Who's in Charge, Here?
A lot of ink is being spilled over John Kerry's bumbling delivery of a lame joke, and it's given the Repubs an excuse to divert attention from their own culpability on the war in Iraq. Kerry went on Imus this morning to apologize, but in the meantime we've got a real example of disrespecting the troops that's not getting near the same exposure.
A U.S. soldier was kidnaped last week in Baghdad, and U.S. forces had instituted a blockade and checkpoints in the Sadr City area to help search for him. That's caused some inconvenience for the Shiites who live there, and yesterday Prime Minister Nuri Kamal al-Maliki demanded that the checkpoints be dismantled. According to The New York Times, American commanders were caught off guard by the demand, but they soon acquiesced.
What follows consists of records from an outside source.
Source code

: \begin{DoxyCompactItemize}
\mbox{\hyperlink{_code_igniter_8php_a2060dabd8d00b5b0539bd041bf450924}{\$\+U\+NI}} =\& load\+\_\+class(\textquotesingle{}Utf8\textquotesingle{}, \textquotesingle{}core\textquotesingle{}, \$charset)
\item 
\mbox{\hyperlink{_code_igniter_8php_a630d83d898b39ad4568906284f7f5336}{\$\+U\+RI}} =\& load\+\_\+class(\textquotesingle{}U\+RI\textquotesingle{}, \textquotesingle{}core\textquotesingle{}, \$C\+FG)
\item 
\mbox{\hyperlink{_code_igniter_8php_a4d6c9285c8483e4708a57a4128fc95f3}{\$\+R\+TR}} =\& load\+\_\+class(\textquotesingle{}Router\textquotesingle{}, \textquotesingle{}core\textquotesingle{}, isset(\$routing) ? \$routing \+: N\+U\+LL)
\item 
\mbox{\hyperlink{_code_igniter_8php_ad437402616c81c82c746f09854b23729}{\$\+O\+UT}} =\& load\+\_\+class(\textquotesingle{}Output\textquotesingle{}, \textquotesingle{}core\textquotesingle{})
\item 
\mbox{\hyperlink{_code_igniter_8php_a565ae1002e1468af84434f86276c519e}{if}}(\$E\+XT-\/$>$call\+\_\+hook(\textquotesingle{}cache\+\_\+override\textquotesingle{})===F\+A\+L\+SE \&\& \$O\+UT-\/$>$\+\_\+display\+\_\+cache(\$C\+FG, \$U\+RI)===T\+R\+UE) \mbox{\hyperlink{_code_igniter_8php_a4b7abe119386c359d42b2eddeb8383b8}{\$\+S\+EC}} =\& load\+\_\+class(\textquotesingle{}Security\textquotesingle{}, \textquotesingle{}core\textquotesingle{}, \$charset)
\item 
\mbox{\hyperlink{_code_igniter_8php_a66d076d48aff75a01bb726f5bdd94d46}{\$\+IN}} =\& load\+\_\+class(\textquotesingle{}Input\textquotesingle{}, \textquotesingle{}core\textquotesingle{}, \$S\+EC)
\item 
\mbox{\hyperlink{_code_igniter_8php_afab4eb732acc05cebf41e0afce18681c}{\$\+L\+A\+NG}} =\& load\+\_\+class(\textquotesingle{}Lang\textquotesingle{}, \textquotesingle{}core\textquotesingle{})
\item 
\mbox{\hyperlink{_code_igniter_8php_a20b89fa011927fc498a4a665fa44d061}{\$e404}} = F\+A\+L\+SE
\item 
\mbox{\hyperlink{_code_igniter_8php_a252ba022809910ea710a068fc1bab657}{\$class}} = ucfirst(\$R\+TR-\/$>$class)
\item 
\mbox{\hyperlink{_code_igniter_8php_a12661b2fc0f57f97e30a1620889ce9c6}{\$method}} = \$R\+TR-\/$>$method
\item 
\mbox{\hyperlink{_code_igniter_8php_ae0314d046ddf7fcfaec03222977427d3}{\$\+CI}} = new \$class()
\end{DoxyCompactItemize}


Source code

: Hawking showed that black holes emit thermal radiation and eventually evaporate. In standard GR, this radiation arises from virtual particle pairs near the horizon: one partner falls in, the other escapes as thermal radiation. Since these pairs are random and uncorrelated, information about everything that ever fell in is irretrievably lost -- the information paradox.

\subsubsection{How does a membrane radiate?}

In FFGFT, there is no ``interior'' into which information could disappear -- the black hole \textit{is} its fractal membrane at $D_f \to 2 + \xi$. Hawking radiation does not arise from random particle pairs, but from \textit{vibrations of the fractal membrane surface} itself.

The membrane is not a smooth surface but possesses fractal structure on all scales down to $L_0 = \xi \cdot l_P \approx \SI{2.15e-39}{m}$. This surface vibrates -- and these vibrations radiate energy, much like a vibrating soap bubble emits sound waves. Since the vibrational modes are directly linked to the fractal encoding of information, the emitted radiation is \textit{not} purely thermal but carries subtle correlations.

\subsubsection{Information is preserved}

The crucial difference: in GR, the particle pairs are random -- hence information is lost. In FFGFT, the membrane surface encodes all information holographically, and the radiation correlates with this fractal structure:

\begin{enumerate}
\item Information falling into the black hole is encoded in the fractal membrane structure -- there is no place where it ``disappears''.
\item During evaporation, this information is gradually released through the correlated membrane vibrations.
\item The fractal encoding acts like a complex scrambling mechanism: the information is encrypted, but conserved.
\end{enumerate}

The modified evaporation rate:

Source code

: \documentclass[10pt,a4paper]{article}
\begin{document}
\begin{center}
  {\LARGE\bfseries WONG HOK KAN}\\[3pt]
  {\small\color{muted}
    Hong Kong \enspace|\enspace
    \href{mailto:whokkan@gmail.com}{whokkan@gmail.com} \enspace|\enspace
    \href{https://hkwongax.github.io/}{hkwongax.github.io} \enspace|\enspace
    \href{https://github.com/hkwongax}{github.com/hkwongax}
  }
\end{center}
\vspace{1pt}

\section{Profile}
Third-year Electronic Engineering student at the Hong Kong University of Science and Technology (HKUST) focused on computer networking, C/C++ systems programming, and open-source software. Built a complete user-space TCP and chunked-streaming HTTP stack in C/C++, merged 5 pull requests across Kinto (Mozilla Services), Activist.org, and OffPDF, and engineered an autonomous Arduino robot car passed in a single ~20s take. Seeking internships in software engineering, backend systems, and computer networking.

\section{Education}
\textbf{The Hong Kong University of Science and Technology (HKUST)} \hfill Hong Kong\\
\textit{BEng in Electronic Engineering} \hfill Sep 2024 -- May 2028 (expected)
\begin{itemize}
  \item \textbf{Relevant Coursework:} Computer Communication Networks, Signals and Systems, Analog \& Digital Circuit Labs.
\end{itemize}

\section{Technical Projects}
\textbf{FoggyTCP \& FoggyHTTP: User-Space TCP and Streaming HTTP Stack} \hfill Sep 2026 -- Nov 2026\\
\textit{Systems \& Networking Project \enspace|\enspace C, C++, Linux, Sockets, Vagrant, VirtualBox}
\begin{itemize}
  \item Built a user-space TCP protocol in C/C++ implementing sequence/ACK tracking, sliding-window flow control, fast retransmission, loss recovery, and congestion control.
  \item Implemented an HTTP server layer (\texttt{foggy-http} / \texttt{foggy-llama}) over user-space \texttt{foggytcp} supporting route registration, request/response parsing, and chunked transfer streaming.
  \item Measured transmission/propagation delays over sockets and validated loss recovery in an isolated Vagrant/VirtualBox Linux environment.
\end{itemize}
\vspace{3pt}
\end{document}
The Washington Post describes Sadr City as "the base of the country's most feared militia, the Mahdi Army, which answers to Shiite cleric Moqtada al-Sadr. Sadr's strongly anti-American bloc is the largest in the Shiite governing coalition and was instrumental in making Maliki prime minister five months ago." So it shouldn't be hard to guess where the pressure on Maliki might've come from.
This seems like a huge story, the American military being told how they can keep order and search for their missing soldiers by Iraqi insurgents. And I've already linked to two major newspaper sources, but how is this being covered on TV? After searching, I found a story at CNN blandly headlined " Iraq's Prime Minister Eases Security Around Sadr City." I had a hard time finding the story on FOX's site, too, but at least when I did they had an accurate headline: "U.S. Forces Dismantle Baghdad Checkpoints on PM Al-Maliki's Orders." But where's the wall-to-wall coverage to match that for Kerry's gaffe? Is Bush aware that the Iraqi PM is issuing orders to his troops? If not, why not? If so, is he complicit--does this have his OK?
If they want to focus their time on charges of disrespecting the troops, they're ignoring a prime example.